İHMAL, KADER DEĞİL SORUMLULUKTUR

(Geçen haftaki köşe yazımın teknik sorunlar nedeniyle eksik yayınlanmasından dolayı bu hafta tekrar paylaşıyorum.)
Dünya öğrencisi olan Ruh, kişiden kişiye farklı olmak üzere olumlu nefsler yanında, olumsuz nefslerle de donatılmış olarak yaratılmıştır.
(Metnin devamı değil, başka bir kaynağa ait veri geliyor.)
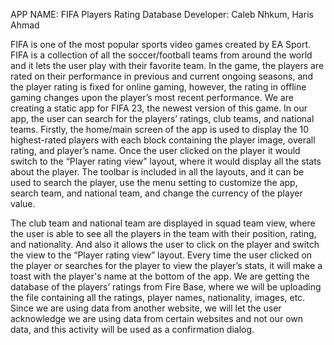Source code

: APP NAME: FIFA Players Rating Database
Developer: Caleb Nhkum, Haris Ahmad

FIFA is one of the most popular sports video games created by EA Sport. FIFA is a collection of all the soccer/football teams from around the world and it lets the user play with their favorite team. In the game, the players are rated on their performance in previous and current ongoing seasons, and the player rating is fixed for online gaming, however, the rating in offline gaming changes upon the player’s most recent performance. We are creating a static app for FIFA 23, the newest version of this game. In our app, the user can search for the players’ ratings, club teams, and national teams. Firstly, the home/main screen of the app is used to display the 10 highest-rated players with each block containing the player image, overall rating, and player’s name. Once the user clicked on the player it would switch to the “Player rating view” layout, where it would display all the stats about the player. The toolbar is included in all the layouts, and it can be used to search the player, use the menu setting to customize the app, search team, and national team, and change the currency of the player value. 

The club team and national team are displayed in squad team view, where the user is able to see all the players in the team with their position, rating, and nationality. And also it allows the user to click on the player and switch the view to the “Player rating view” layout. Every time the user clicked on the player or searches for the player to view the player’s stats, it will make a toast with the player's name at the bottom of the app. We are getting the database of the players’ ratings from Fire Base, where we will be uploading the file containing all the ratings, player names, nationality, images, etc. Since we are using data from another website, we will let the user acknowledge we are using data from certain websites and not our own data, and this activity will be used as a confirmation dialog.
Allah'ın yaratma gücünden sadece biri olan öğrenci Ruh ve insan denilen vücut birlikteliğinden oluşturulan Beşer'e, Dünya'ya gönderilirken bizzat kendisinin geçireceği veya aracı olacağı sınavlara göre ve Allah dediğimiz gücün evrensel planına göre farklı güçte olmak üzere ve kendisine yeteceği kadar beden özellikleri, kişilik vasıfları ve akıl kapasitesine uygun zekâ verilmektedir. Zekâ ile beceri kapasitesinin insandan insana farklı olduğu ve insanlara bu özelliklerinin gücüne göre hafif veya ağır sınavlar yapılmakta olduğu Kur'an'da birkaç ayette belirtilmektedir (Bakara-233: Hiçbir kimseye gücünün üstünde sorumluluk yüklenmez. İsra-84: De ki: "Herkes kendi yapısına /yaratılış özelliklerine uygun işler görür /yolunu seçer. Rabbiniz, en doğru yolda olanı daha iyi bilir. Talak-7: Allah hiç kimseyi kendisine verdiğinden başkasıyla mükellef (sorumlu) tutmaz". Yaratılış aşamasında, her insana yaratılış amacı olan nefs derslerinden ve bunlara yönelik uğrayacağı sınavlardan geçer not alabilmesi doğrultusunda verilmiş olan bu kapasitesi ve gücüne uygun görev ve sorumluluk yüklenmektedir.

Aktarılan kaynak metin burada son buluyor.